If the former, fair enough; but the individualist can also make this move by providing pro-group I-mode attitudes and associated joint actions with a normative moral or institutional loading, e.g., specifying that pro-social I mode attitudes have moral or institutional normative content or that there are normative constraints (e.g., laws) on certain joint actions or that their ends are normative in character (e.g., are moral goods)[6].

If the latter, then there is much work to be done in the provision of the derivations in question, and it is unclear whether this work has been successfully done. Specifically, it is very unclear that, as Tuomela claims following Gilbert[7], "joint intention entails collective commitment" (p. 83). Here there appears to be an equivocation between commitment in the sense of a moral or quasi-moral obligation and commitment in the sense of non-revisablility -- at some point immediately prior to performing an action the intention-in-action is non-revisable. The latter is derivable from a joint intention but the former is not; yet it is the former that Tuomela requires.

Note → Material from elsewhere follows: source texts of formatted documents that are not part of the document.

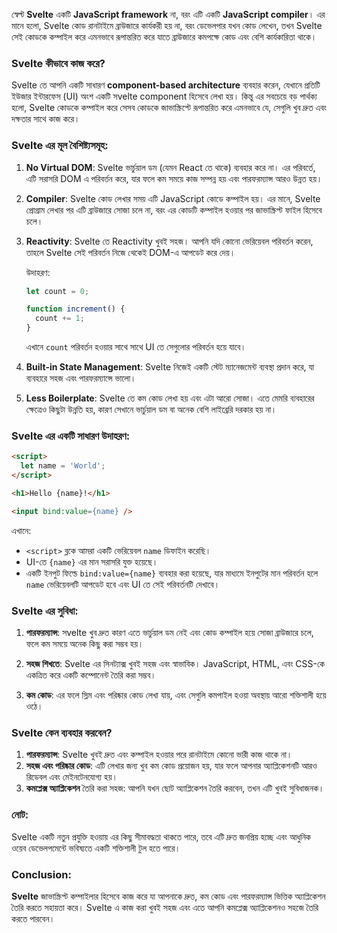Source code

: স্বেল্ট 
**Svelte** একটি **JavaScript framework** না, বরং এটি একটি **JavaScript compiler**। এর মানে হলো, Svelte কোড রানটাইমে ব্রাউজারে কার্যকরী হয় না, বরং ডেভেলপার যখন কোড লেখেন, তখন Svelte সেই কোডকে কম্পাইল করে এমনভাবে রূপান্তরিত করে যাতে ব্রাউজারে কমপক্ষে কোড এবং বেশি কার্যকারিতা থাকে।

### **Svelte কীভাবে কাজ করে?**

Svelte তে আপনি একটি সাধারণ **component-based architecture** ব্যবহার করেন, যেখানে প্রতিটি ইউজার ইন্টারফেস (UI) অংশ একটি সvelte component হিসেবে লেখা হয়। কিন্তু এর সবচেয়ে বড় পার্থক্য হলো, Svelte কোডকে কম্পাইল করে সেসব কোডকে জাভাস্ক্রিপ্টে রূপান্তরিত করে এমনভাবে যে, সেগুলি খুব দ্রুত এবং দক্ষতার সাথে কাজ করে।

### **Svelte এর মূল বৈশিষ্ট্যসমূহ:**

1. **No Virtual DOM**:
   Svelte ভার্চুয়াল ডম (যেমন React তে থাকে) ব্যবহার করে না। এর পরিবর্তে, এটি সরাসরি DOM এ পরিবর্তন করে, যার ফলে কম সময়ে কাজ সম্পন্ন হয় এবং পারফরম্যান্স আরও উন্নত হয়।

2. **Compiler**:
   Svelte কোড লেখার সময় এটি JavaScript কোডে কম্পাইল হয়। এর মানে, Svelte প্রোগ্রাম লেখার পর এটি ব্রাউজারে সোজা চলে না, বরং এর কোডটি কম্পাইল হওয়ার পর জাভাস্ক্রিপ্ট ফাইল হিসেবে চলে।

3. **Reactivity**:
   Svelte তে Reactivity খুবই সহজ। আপনি যদি কোনো ভেরিয়েবল পরিবর্তন করেন, তাহলে Svelte সেই পরিবর্তন নিজে থেকেই DOM-এ আপডেট করে দেয়।

   উদাহরণ:
   ```js
   let count = 0;

   function increment() {
     count += 1;
   }
   ```

   এখানে `count` পরিবর্তন হওয়ার সাথে সাথে UI তে সেগুলোর পরিবর্তন হয়ে যাবে।

4. **Built-in State Management**:
   Svelte নিজেই একটি স্টেট ম্যানেজমেন্ট ব্যবস্থা প্রদান করে, যা ব্যবহারে সহজ এবং পারফরম্যান্সে ভালো।

5. **Less Boilerplate**:
   Svelte তে কম কোড লেখা হয় এবং এটা আরো সোজা। এতে মেমরি ব্যবহারের ক্ষেত্রেও কিছুটা উন্নতি হয়, কারণ সেখানে ভার্চুয়াল ডম বা অনেক বেশি লাইব্রেরি দরকার হয় না।

### **Svelte এর একটি সাধারণ উদাহরণ:**

```html
<script>
  let name = 'World';
</script>

<h1>Hello {name}!</h1>

<input bind:value={name} />
```

এখানে:

- `<script>` ব্লকে আমরা একটি ভেরিয়েবল `name` ডিফাইন করেছি।
- UI-তে `{name}` এর মান সরাসরি যুক্ত হয়েছে।
- একটি ইনপুট ফিল্ডে `bind:value={name}` ব্যবহার করা হয়েছে, যার মাধ্যমে ইনপুটের মান পরিবর্তন হলে `name` ভেরিয়েবলটি আপডেট হবে এবং UI তে সেই পরিবর্তনটি দেখাবে।

### **Svelte এর সুবিধা:**

1. **পারফরম্যান্স**: 
   সvelte খুব দ্রুত কারণ এতে ভার্চুয়াল ডম নেই এবং কোড কম্পাইল হয়ে সোজা ব্রাউজারে চলে, ফলে কম সময়ে অনেক কিছু করা সম্ভব হয়।
   
2. **সহজ শিখতে**: 
   Svelte এর সিনট্যাক্স খুবই সহজ এবং স্বাভাবিক। JavaScript, HTML, এবং CSS-কে একত্রিত করে একটি কম্পোনেন্ট তৈরি করা সম্ভব।

3. **কম কোড**: 
   এর ফলে স্লিম এবং পরিষ্কার কোড লেখা যায়, এবং সেগুলি কমপাইল হওয়া অবস্থায় আরো শক্তিশালী হয়ে ওঠে।

### **Svelte কেন ব্যবহার করবেন?**

1. **পারফরম্যান্স**: Svelte খুবই দ্রুত এবং কম্পাইল হওয়ার পরে রানটাইমে কোনো ভারী কাজ থাকে না।
2. **সহজ এবং পরিষ্কার কোড**: এটি লেখার জন্য খুব কম কোড প্রয়োজন হয়, যার ফলে আপনার অ্যাপ্লিকেশনটি আরও রিডেবল এবং মেইনটেনযোগ্য হয়।
3. **কমপ্লেক্স অ্যাপ্লিকেশন** তৈরি করা সহজ: আপনি যখন ছোট অ্যাপ্লিকেশন তৈরি করবেন, তখন এটি খুবই সুবিধাজনক। 
   
### **নোট**: 
Svelte একটি নতুন প্রযুক্তি হওয়ায় এর কিছু সীমাবদ্ধতা থাকতে পারে, তবে এটি দ্রুত জনপ্রিয় হচ্ছে এবং আধুনিক ওয়েব ডেভেলপমেন্টে ভবিষ্যতে একটি শক্তিশালী টুল হতে পারে।

### **Conclusion**:

**Svelte** জাভাস্ক্রিপ্ট কম্পাইলার হিসেবে কাজ করে যা আপনাকে দ্রুত, কম কোড এবং পারফরম্যান্স ভিত্তিক অ্যাপ্লিকেশন তৈরি করতে সহায়তা করে। Svelte এ কাজ করা খুবই সহজ এবং এতে আপনি কমপ্লেক্স অ্যাপ্লিকেশনও সহজে তৈরি করতে পারবেন।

The other derivation that Tuomela requires pertains to collective acceptance. Once again there appears to be equivocation. Tuomela says, "participants collectively accept a content (proposition) as true or correct for the group just in case they come, in a way involving their explicit or implicit agreement, to share a we-mode joint attitude" (p. 126). So collective acceptance depends on explicit or implicit agreement. Clearly explicit agreements are a form of promise making and as such presuppose institutional and moral normativity. What of implicit agreements? Implicit agreements are agreements just as implicit promises are promises. Therefore, implicit agreements are a form of promise making and the problem remains. Tuomela invokes the notion of a convention (p. 146) to try to extricate himself from this problem. But this is unhelpful in so far as joint intentions do not entail conventions and question begging in so far as conventions are regarded as intrinsically social phenomena.

Social Reasons

Chapter 4 ('Acting for Social Reasons') consists of a discussion of group reasons, including the reasons for a group to act (as opposed to an individual) and the reasons for an individual to act qua member of a group. Group reasons are elaborated further in Chapter 7.

According to Tuomela,

a person acts for a we-mode reason if he takes as a central reason for that action what his salient group wants, intends, believes, etc. -- in general something that requires his participation as a group member. Here the reason is based on collective acceptance based rather than being simply intersubjective in an other-regarding I-mode sense. (p. 102)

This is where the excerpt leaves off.